Businesses today have the advantage of accessing vast amounts of data. This data comes from different sources, but it’s useful to business operations. Various departments can leverage it to create better products, improve customer service or segment the market better.
The type of decisions a business owner wants to make can be affected by how fast they use the data available to get insights. They may use the data when it is still fresh or wait for a few hours or days to analyze it. This makes the main difference between operational BI and strategic BI.
The main differences between operational BI and strategic BI
Both operational BI and strategic BI are closely related. They leverage the same data sets to help various business departments get business insights. Nevertheless, they have major differences.
Leveraging on fresh data versus historical data
Operational business intelligence leverages fresh data. Business managers analyze the data for business insights while it is still fresh. There is an advantage when a business leverages on fresh data because it can act on situations when they are still happening and take advantage to make a sale, correct an error, or improve on service delivery.
On the other hand, strategic business intelligence doesn’t leverage fresh data. Instead, various business departments wait for some time to analyze the data collected. The time waited can be an hour, several hours, or days before analyzing it. It depends on what they want to use the insights for or the person/department that wants the insights.
If a business is operating in an environment with high competition, operational business intelligence can help it stay above the competition. The managers only need to take quick action on the ideas they get during data analysis.

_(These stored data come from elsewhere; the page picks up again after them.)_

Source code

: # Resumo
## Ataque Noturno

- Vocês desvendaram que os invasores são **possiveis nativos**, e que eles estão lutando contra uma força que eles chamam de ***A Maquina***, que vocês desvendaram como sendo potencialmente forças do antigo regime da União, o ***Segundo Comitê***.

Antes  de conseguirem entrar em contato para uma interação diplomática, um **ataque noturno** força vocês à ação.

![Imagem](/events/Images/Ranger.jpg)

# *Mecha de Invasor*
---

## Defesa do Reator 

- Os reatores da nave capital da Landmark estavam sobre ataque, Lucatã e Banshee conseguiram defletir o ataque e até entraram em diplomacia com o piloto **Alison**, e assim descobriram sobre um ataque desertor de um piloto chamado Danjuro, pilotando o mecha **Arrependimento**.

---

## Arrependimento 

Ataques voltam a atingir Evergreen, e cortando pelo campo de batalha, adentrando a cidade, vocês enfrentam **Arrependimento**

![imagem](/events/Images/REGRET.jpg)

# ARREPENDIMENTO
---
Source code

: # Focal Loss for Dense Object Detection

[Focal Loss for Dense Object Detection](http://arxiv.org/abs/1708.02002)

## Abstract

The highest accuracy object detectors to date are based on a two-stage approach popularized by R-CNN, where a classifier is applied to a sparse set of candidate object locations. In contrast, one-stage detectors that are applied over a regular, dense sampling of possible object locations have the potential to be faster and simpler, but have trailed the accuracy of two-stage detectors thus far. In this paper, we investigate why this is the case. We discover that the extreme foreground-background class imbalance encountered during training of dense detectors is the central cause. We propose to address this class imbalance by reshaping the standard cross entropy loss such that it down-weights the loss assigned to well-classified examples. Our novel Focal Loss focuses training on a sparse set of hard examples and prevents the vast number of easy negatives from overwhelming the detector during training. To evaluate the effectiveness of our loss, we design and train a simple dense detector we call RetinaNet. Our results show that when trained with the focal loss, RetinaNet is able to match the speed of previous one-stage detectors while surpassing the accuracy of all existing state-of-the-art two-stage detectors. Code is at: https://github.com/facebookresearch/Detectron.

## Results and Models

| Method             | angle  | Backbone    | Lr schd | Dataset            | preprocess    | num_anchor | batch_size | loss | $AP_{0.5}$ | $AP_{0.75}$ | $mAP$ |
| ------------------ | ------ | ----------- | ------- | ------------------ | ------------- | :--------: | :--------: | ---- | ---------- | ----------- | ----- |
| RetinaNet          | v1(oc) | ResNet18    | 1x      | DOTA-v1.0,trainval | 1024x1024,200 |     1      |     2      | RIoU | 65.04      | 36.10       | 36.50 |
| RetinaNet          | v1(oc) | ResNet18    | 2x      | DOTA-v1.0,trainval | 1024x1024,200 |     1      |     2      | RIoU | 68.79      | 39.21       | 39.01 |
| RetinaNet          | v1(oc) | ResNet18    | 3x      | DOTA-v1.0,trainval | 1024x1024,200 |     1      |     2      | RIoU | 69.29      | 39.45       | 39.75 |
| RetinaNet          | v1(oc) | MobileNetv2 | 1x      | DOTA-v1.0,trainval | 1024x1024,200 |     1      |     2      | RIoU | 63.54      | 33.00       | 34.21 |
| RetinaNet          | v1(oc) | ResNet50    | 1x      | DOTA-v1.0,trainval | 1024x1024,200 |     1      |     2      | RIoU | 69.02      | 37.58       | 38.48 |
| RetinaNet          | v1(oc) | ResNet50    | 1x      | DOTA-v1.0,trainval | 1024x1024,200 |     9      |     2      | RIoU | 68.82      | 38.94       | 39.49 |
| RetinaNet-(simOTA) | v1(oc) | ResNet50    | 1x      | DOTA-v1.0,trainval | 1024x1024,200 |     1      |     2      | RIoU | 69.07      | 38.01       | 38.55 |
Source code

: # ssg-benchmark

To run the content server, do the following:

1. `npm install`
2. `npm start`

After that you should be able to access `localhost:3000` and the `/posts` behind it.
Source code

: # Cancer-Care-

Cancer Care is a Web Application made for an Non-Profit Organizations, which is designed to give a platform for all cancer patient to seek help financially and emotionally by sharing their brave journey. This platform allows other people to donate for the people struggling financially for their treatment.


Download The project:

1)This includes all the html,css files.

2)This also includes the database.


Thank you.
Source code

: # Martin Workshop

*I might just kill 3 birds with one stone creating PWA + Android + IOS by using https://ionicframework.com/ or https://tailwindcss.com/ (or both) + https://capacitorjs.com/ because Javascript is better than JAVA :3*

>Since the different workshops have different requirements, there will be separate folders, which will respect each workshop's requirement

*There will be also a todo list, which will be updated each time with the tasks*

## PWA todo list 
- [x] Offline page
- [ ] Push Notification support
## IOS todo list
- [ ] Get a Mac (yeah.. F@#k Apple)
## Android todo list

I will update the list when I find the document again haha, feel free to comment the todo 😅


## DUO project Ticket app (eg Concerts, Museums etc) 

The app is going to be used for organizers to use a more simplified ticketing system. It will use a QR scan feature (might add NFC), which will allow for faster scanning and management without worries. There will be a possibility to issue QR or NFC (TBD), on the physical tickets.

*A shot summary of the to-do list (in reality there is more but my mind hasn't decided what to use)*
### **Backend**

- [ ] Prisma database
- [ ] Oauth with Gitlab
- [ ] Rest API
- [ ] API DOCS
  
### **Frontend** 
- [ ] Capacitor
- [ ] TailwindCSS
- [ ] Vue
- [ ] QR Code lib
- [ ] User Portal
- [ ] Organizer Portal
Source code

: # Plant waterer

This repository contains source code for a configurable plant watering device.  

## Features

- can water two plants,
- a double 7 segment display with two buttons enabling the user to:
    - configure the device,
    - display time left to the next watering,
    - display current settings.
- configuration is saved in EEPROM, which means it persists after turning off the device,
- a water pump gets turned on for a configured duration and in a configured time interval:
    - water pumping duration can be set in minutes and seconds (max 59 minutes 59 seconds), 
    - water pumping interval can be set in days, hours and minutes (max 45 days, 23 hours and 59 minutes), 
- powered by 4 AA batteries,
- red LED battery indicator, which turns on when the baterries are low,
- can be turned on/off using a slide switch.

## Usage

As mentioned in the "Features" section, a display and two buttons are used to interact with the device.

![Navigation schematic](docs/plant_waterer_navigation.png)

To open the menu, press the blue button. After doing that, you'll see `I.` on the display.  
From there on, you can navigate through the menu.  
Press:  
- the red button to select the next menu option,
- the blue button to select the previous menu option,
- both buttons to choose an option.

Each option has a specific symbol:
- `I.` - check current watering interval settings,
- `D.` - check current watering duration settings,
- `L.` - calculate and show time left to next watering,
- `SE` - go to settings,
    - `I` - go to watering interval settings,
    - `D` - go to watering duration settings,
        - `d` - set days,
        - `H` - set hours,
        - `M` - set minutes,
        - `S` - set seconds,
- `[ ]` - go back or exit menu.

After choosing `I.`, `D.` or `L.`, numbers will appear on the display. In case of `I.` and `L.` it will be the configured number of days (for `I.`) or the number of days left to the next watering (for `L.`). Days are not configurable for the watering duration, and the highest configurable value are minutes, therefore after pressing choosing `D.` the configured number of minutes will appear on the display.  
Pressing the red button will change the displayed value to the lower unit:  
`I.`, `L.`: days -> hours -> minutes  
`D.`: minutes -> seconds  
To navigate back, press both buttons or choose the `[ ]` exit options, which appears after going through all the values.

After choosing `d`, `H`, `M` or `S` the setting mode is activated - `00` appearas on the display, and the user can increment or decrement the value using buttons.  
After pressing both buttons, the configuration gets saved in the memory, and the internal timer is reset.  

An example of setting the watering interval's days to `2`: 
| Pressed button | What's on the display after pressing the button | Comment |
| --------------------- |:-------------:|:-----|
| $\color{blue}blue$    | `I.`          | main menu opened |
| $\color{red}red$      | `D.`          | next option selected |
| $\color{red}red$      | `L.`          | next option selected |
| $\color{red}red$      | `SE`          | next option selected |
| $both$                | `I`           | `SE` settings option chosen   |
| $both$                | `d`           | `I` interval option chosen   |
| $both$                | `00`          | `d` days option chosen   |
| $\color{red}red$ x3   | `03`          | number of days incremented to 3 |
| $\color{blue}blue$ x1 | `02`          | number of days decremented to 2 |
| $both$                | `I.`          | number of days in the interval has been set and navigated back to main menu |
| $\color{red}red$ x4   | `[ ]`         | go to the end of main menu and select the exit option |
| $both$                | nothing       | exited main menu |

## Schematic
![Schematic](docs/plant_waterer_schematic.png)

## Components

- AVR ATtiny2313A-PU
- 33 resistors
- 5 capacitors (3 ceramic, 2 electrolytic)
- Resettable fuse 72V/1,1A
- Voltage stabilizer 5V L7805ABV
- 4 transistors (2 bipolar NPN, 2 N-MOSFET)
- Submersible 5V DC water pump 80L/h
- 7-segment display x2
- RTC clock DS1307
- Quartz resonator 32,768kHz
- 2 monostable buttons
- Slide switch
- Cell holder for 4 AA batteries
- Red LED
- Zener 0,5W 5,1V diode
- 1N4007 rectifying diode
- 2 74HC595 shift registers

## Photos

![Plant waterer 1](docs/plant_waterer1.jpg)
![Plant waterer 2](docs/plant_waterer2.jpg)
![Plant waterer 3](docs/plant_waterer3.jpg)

If a business is operating in an environment that has no stiff competition, strategic BI can help managers create strategies that will drive it into growth.
Use of operational data versus analytical data
The use of data in businesses helps business managers make decisions that help their various departments operate better. They become more efficient, which helps improve service and save running costs. In the same way, the use of robotics in businesses helps enhance productivity, efficiency and lower production costs.
Under operational business intelligence, reporting is done from data generated from its transactional processes. The data can be retrieved from the business operational data store and analyzed for insights.
This is the data generated during business hours. Operational business intelligence analytics are closely connected with the usual processes of a business. Business owners require to use data analysis tools that can analyze every data the moment it is generated. This is the best way to make the analysis reports useful to the business.
On the other hand, strategic business intelligence is related to analytical data sources. The data analysts wait until the data rests in the data mart, data warehouse, cloud, or wherever the business data is stored. After some time, the data is retrieved for analysis to give the business different levels of insights.
Operational decisions versus strategic decisions
Another main difference between operational BI and strategic BI is the use of the insights received from the analyzed data. Since operational BI leverages operational data, the results generated must be acted upon at the very moment.
Due to this, the business management might not be able to make a quick decision if it might majorly affect business operations and its future stability. Operational BI is used to make a decision related to daily business operations. Business managers use it to help them monitor daily organizational operations.
There could be a problem with product delivery or an error at the production lines. Errors may also occur at the billing system, or a wrong post can be posted on the marketing platforms. These are errors that could significantly affect daily business operations.
If they are detected through operational business intelligence, the management has to act at the very moment. If nothing is done fast, the problem can escalate and affect the business relationship with its customers.
Apart from short-term operational decisions, business managers also need to make concrete long-term decisions. These are decisions that will help the business move fast towards achieving its vision.
Strategic BI leverages historical data contexts that reflect historical business operations. Business managers use the data to know its strengths and weaknesses. They can know where they are going wrong or when they are doing things right.
Using these statistics, the business managers can forecast both the near and far future. They use insights from strategic business intelligence data to set major business goals, do strategic planning, and take the business in the right direction.
Operations BI results and strategic BI questions
The results of operational BI data analysis benefit every department in real-time. It gives time-sensitive and relevant insights applicable to each department’s current operations. Some of the major beneficiaries are operations managers, front office personnel, and marketers. The reports directly support business operations.
The operational BI analysis report can include the following.
- Shipment success
- Invoices and receipts
- Bank statements
- Marketing lists
- Schedules for meetings
Strategic BI first leverages big data that is collected from multiple sources and stored. It is optimized for use in analysis and fast reporting. From the report, key issues that are driving the business forward are identified. This helps answer several questions.
- Identification of the highly valuable clients
- The best price tags for products
- The cost of customer acquisition
- Clients’ segments that are likely to order more
- Geographical regions recording best growth
These are questions that generate answers from strategic business intelligence analytics. From the answers they get, business managers can set new prices for products. They can either increase or lower the prices depending on the insights they get.
They can increase the marketing budget to venture into new markets if the return on investment shall be worth it. They create rewarding strategies for the most valuable customers.
The marketing department gets insights on which regions to focus more on to bring new customers and to sustain the existing ones. These insights can also be used to help the business launch its digital transformation strategies.